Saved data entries

┄┄┄┄┄┄

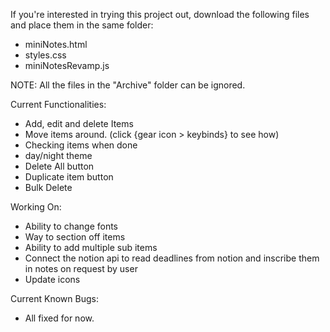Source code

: If you're interested in trying this project out, download the following files and place them in the same folder:
- miniNotes.html
- styles.css
- miniNotesRevamp.js

NOTE: All the files in the "Archive" folder can be ignored.

Current Functionalities:
- Add, edit and delete Items
- Move items around. (click {gear icon > keybinds} to see how)
- Checking items when done
- day/night theme
- Delete All button
- Duplicate item button
- Bulk Delete

Working On: 
- Ability to change fonts
- Way to section off items
- Ability to add multiple sub items
- Connect the notion api to read deadlines from notion and inscribe them in notes on request by user
- Update icons

Current Known Bugs: 
- All fixed for now.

┄┄┄┄┄┄

▶ _ACTIVITY_: Please let your answer be exactly the lines from the one holding "NOTE: All the" through the last line of the entries above, both ends included.

▶ _SOLUTION_:
NOTE: All the files in the "Archive" folder can be ignored.

Current Functionalities:
- Add, edit and delete Items
- Move items around. (click {gear icon > keybinds} to see how)
- Checking items when done
- day/night theme
- Delete All button
- Duplicate item button
- Bulk Delete

Working On: 
- Ability to change fonts
- Way to section off items
- Ability to add multiple sub items
- Connect the notion api to read deadlines from notion and inscribe them in notes on request by user
- Update icons

Current Known Bugs: 
- All fixed for now.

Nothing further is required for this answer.